**What is expected:** Look through the data below. Show each line where the string "functionality" occurs.

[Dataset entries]
☆ ☆ ☆ ☆

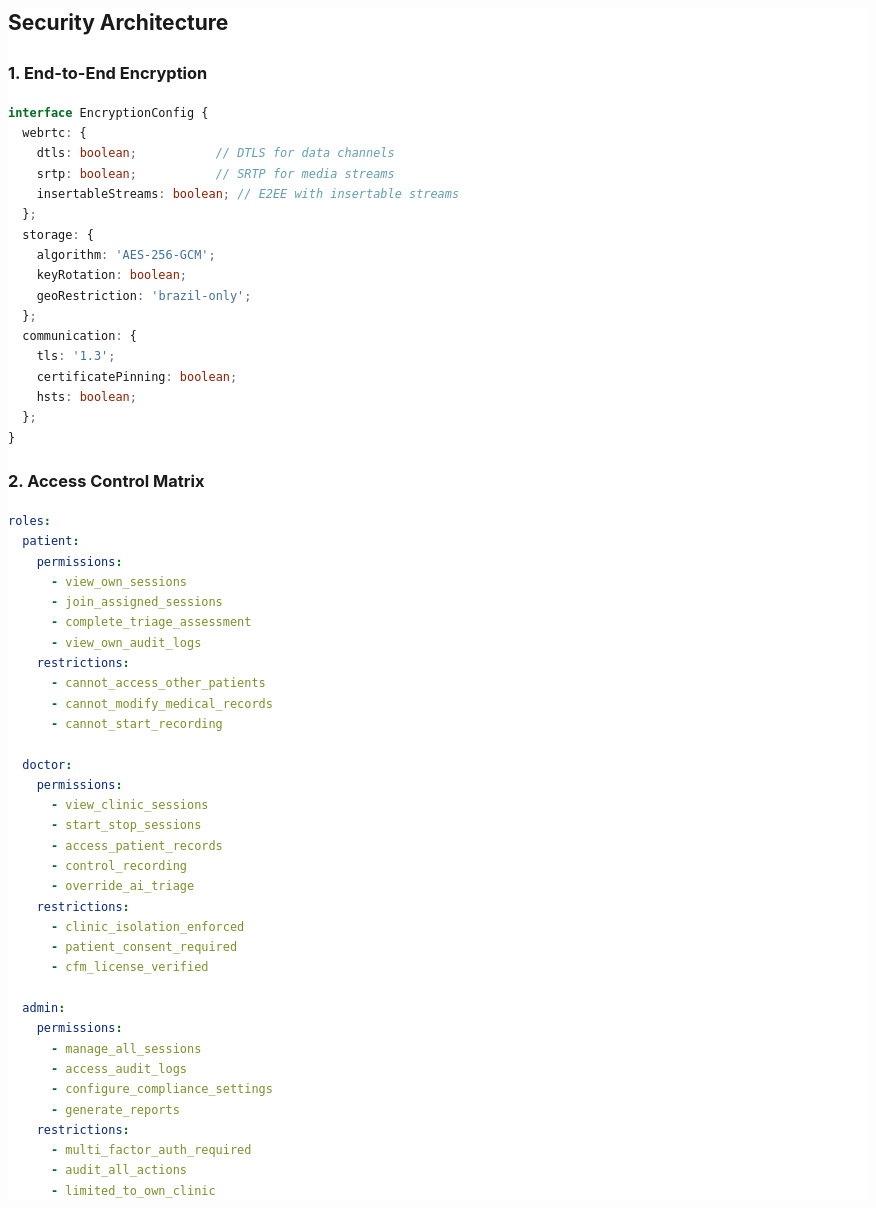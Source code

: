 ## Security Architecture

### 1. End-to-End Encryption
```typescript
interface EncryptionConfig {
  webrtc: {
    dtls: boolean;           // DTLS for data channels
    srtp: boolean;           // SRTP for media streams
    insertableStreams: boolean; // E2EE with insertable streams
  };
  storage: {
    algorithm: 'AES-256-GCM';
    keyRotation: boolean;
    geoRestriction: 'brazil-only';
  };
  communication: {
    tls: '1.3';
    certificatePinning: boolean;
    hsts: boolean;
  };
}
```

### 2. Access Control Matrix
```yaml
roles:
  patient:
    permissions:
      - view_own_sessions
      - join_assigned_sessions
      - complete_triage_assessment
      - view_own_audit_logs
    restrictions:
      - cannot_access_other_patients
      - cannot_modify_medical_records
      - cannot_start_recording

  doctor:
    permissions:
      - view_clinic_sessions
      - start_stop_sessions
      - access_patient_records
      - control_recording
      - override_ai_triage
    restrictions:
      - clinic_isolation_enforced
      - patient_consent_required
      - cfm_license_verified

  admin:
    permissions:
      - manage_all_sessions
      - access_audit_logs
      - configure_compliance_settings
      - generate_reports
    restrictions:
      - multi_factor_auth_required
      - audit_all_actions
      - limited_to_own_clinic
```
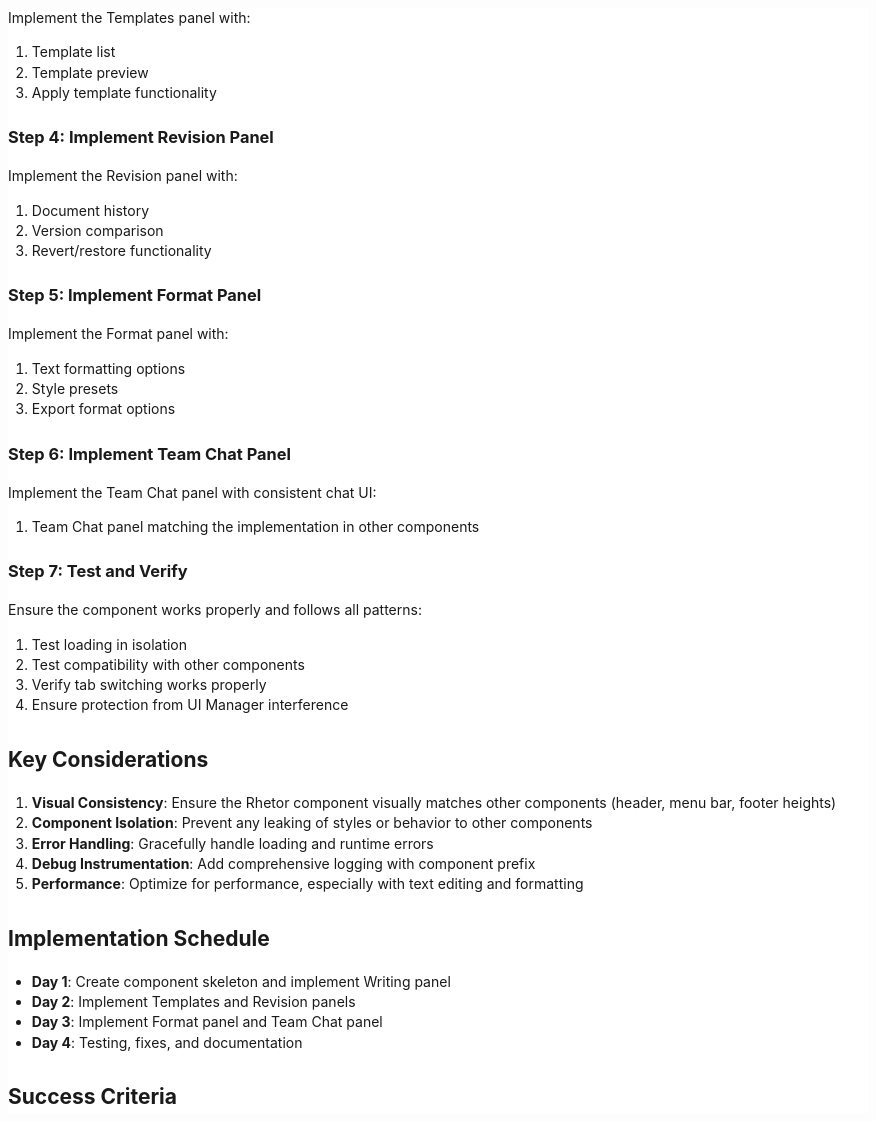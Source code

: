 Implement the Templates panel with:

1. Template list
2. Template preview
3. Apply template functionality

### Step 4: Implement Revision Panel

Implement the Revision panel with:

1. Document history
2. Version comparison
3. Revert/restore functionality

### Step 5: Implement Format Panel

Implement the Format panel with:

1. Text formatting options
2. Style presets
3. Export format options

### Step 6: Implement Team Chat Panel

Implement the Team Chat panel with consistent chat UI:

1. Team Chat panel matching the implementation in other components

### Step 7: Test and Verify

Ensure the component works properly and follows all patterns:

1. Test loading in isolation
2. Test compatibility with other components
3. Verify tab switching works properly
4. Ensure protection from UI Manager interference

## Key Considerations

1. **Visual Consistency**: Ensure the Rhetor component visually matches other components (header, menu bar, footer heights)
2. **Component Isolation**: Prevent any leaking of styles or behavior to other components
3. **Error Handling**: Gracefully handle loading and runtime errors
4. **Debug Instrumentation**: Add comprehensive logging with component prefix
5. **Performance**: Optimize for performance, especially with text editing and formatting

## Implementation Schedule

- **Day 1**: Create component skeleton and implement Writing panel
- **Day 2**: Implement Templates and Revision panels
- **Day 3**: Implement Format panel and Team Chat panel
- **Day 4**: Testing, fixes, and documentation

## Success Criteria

☆ ☆ ☆ ☆

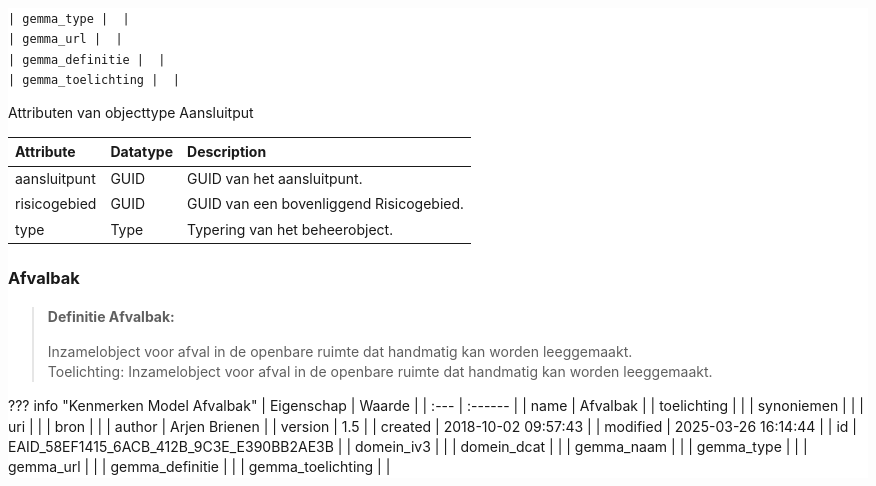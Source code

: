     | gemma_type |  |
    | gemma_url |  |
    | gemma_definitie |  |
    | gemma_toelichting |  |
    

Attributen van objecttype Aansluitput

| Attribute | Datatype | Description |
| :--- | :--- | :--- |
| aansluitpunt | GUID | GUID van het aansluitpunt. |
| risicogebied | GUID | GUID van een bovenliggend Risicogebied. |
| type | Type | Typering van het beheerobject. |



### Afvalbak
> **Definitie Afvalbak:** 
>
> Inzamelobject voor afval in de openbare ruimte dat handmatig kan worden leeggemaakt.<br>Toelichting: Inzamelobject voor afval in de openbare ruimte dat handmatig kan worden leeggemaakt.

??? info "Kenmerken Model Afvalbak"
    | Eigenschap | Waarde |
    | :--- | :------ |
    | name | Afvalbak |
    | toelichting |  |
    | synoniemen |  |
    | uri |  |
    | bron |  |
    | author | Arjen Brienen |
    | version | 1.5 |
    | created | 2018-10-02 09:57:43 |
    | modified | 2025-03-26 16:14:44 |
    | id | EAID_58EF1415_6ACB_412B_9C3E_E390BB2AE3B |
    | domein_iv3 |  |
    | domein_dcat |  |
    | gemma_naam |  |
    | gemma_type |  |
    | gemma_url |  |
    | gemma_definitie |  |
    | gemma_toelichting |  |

☆ ☆ ☆ ☆

**Output:**
3. Apply template functionality
3. Revert/restore functionality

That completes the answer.